Stored items from a collection
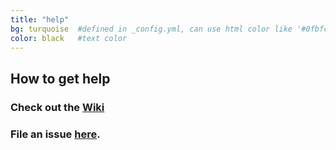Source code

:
 ```yaml
---
title: "help"
bg: turquoise  #defined in _config.yml, can use html color like '#0fbfcf'
color: black   #text color
---
```



## How to get help

### Check out the [Wiki](https://github.com/DrBookings/drbookings/wiki)

### File an issue [here](https://github.com/DrBookings/drbookings/issues/new).

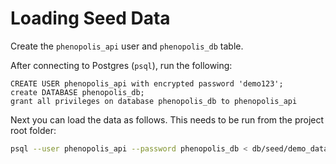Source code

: # Loading Seed Data

Create the `phenopolis_api` user and `phenopolis_db` table.

After connecting to Postgres (`psql`), run the following:

```postgres
CREATE USER phenopolis_api with encrypted password 'demo123';
create DATABASE phenopolis_db;
grant all privileges on database phenopolis_db to phenopolis_api
```

Next you can load the data as follows. This needs to be run from the project root folder:

```bash
psql --user phenopolis_api --password phenopolis_db < db/seed/demo_database.sql
```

> [WORK TO COMPLETE] The answer must be an exact transcription of the lines from the one holding "### Check out" to the last line of the entries above, with no pictures and nothing else.

> [ANSWER TO THE EXERCISE]
### Check out the [Wiki](https://github.com/DrBookings/drbookings/wiki)

### File an issue [here](https://github.com/DrBookings/drbookings/issues/new).

Source code

: # Loading Seed Data

Create the `phenopolis_api` user and `phenopolis_db` table.

After connecting to Postgres (`psql`), run the following:

```postgres
CREATE USER phenopolis_api with encrypted password 'demo123';
create DATABASE phenopolis_db;
grant all privileges on database phenopolis_db to phenopolis_api
```

Next you can load the data as follows. This needs to be run from the project root folder:

```bash
psql --user phenopolis_api --password phenopolis_db < db/seed/demo_database.sql
```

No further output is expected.